The BLU-82B depends on precise positioning of the delivery aircraft, coordinates gotten from fixed ground radar or onboard navigation equipment. The aircraft must be perfectly positioned prior to final countdown and release. The navigator needs to make dead-accurate ballistic and wind computations.

The massive blast effect of the bomb means it cannot be released below an altitude of 6,000 feet. Its warhead, containing 12,600 pounds of low-cost GSX slurry (ammonium nitrate, aluminum powder, and polystyrene), is detonated by a 38-inch fuse extender a few feet above ground level, so it won’t dig a crater. The entire blast blows outward, producing overpressure of 1,000 pounds per square inch. Hence the nickname Daisy Cutter.

The United States has never specified how many of these things were dropped on the Tora Bora area of the White Mountains, where the al Qaeda camps were located. But there were at least four, maybe seven. The first one, according to a public announcement by the Pentagon, was dropped after a reported sighting of bin Laden. We can only imagine the crushing effect such a blast would have inside the caves where the al Qaeda high command and senior leadership operated. Wouldn’t have been too good even if you were standing in the middle of a field — but a cave! Jesus, that’s brutal. That thing wiped out hundreds of the enemy at a time.

The United States really did a number on the Taliban, flattened their stronghold in Kunduz in the north, shelled them out of the Shomali Plains north of Kabul, carpet bombed them anywhere they could be located around the Bagram air base, where, four years later, we were headed in the C-130.

In the fall of 2001, the Taliban and al Qaeda were mostly fleeing the U.S. offensive or surrendering. In the subsequent years, they drifted together on the other side of the Pakistani border, reformed, and began their counteroffensive to retake Afghanistan.

Somehow these hickory-tough tribesmen not only survived the onslaught of American bombing and escaped from the advancing Northern Alliance, but they also evaded one of the biggest manhunts in the history of warfare as an increasingly frustrated United States moved heaven and earth to capture bin Laden, Mullah Omar, and the rest. I guess their propensity to run like hell from strong opposition and their rapid exit into the Pakistani mountains on the other side of the border allowed them to limit their human and material resources.
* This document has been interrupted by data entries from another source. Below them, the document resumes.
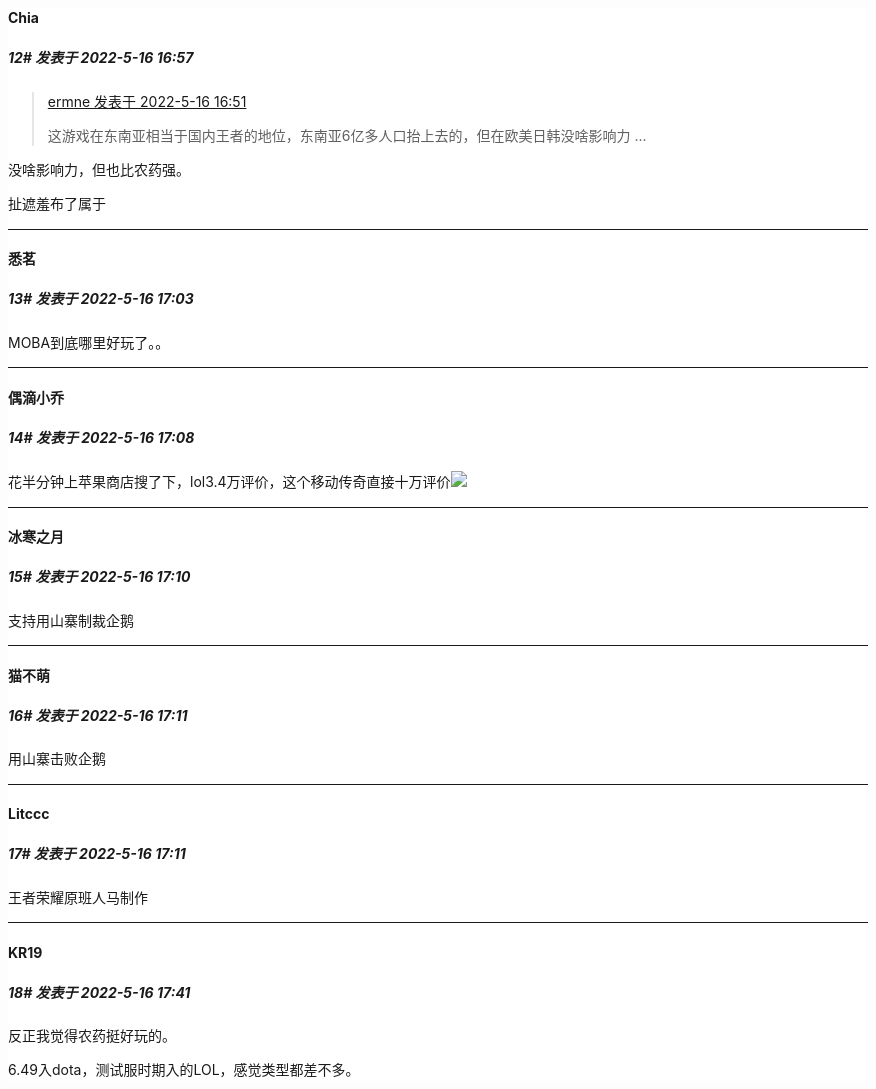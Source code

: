 ####  Chia  
##### 12#       发表于 2022-5-16 16:57

<blockquote><a href="httphttps://bbs.saraba1st.com/2b/forum.php?mod=redirect&amp;goto=findpost&amp;pid=55867613&amp;ptid=2069837" target="_blank">ermne 发表于 2022-5-16 16:51</a>

这游戏在东南亚相当于国内王者的地位，东南亚6亿多人口抬上去的，但在欧美日韩没啥影响力 ...</blockquote>
没啥影响力，但也比农药强。

扯遮羞布了属于

*****

####  悉茗  
##### 13#       发表于 2022-5-16 17:03

MOBA到底哪里好玩了。。

*****

####  偶滴小乔  
##### 14#       发表于 2022-5-16 17:08

花半分钟上苹果商店搜了下，lol3.4万评价，这个移动传奇直接十万评价<img src="https://static.saraba1st.com/image/smiley/face2017/091.png" referrerpolicy="no-referrer">

*****

####  冰寒之月  
##### 15#       发表于 2022-5-16 17:10

支持用山寨制裁企鹅

*****

####  猫不萌  
##### 16#       发表于 2022-5-16 17:11

用山寨击败企鹅

*****

####  Litccc  
##### 17#       发表于 2022-5-16 17:11

王者荣耀原班人马制作

*****

####  KR19  
##### 18#       发表于 2022-5-16 17:41

反正我觉得农药挺好玩的。

6.49入dota，测试服时期入的LOL，感觉类型都差不多。
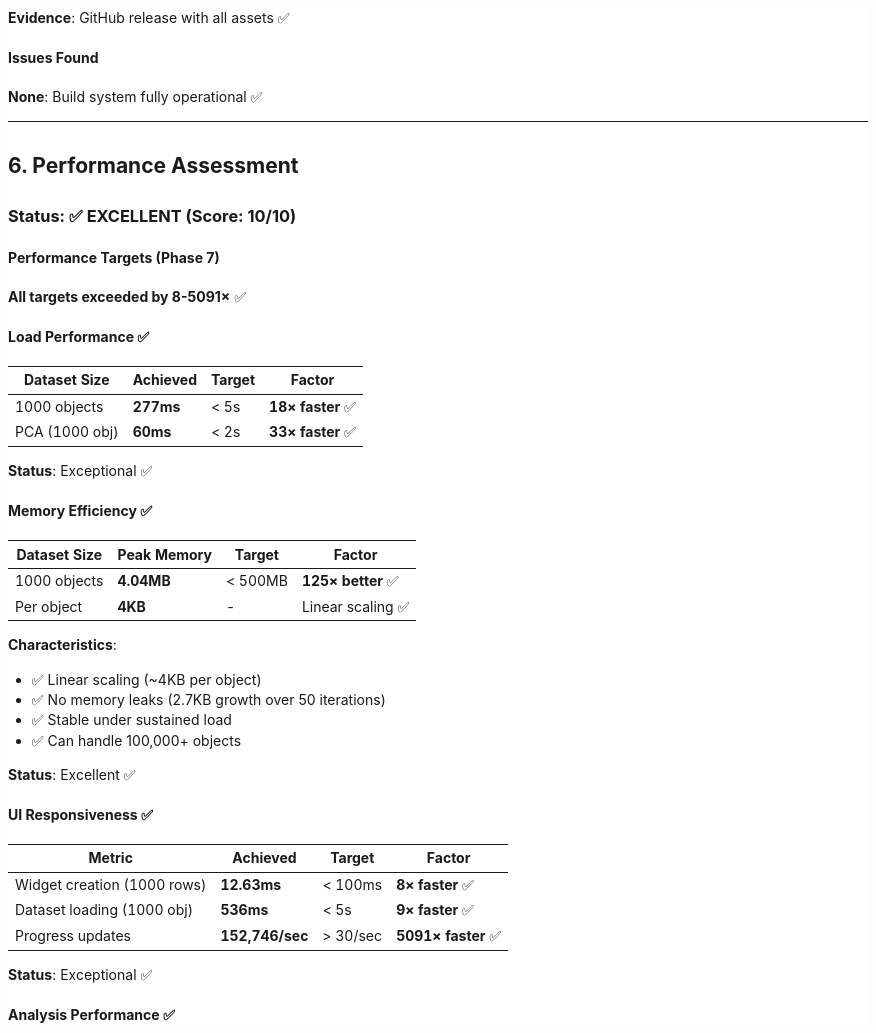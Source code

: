 **Evidence**: GitHub release with all assets ✅

#### Issues Found

**None**: Build system fully operational ✅

---

## 6. Performance Assessment

### Status: ✅ **EXCELLENT** (Score: 10/10)

#### Performance Targets (Phase 7)

**All targets exceeded by 8-5091×** ✅

#### Load Performance ✅

| Dataset Size | Achieved | Target | Factor |
|-------------|----------|--------|---------|
| 1000 objects | **277ms** | < 5s | **18× faster** ✅ |
| PCA (1000 obj) | **60ms** | < 2s | **33× faster** ✅ |

**Status**: Exceptional ✅

#### Memory Efficiency ✅

| Dataset Size | Peak Memory | Target | Factor |
|-------------|-------------|--------|---------|
| 1000 objects | **4.04MB** | < 500MB | **125× better** ✅ |
| Per object | **4KB** | - | Linear scaling ✅ |

**Characteristics**:
- ✅ Linear scaling (~4KB per object)
- ✅ No memory leaks (2.7KB growth over 50 iterations)
- ✅ Stable under sustained load
- ✅ Can handle 100,000+ objects

**Status**: Excellent ✅

#### UI Responsiveness ✅

| Metric | Achieved | Target | Factor |
|--------|----------|--------|---------|
| Widget creation (1000 rows) | **12.63ms** | < 100ms | **8× faster** ✅ |
| Dataset loading (1000 obj) | **536ms** | < 5s | **9× faster** ✅ |
| Progress updates | **152,746/sec** | > 30/sec | **5091× faster** ✅ |

**Status**: Exceptional ✅

#### Analysis Performance ✅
It also bought them time. And while they undoubtedly lost many of their followers after a front-row view of what the American military could and would do, they also had many months to begin recruiting and training a brand-new generation of supporters. And now they were back as an effective fighting army, launching guerrilla operations against the U.S.-led coalition forces only four years after they’d lost power, been driven into exile, and had nearly been annihilated.

As we prepared for our final approach to the great, sprawling U.S. base at Bagram, the Taliban were once again out there, killing aid workers and kidnapping foreign construction workers. Parts of eastern and southern Afghanistan have been officially designated unsafe due to increasingly daring Taliban attacks. There was evidence they were extending their area of influence, working closely again with bin Laden’s al Qaeda, forging new alliances with other rebel groups and anti-government warlords. Same way they’d grabbed power last time, right? Back in 1996.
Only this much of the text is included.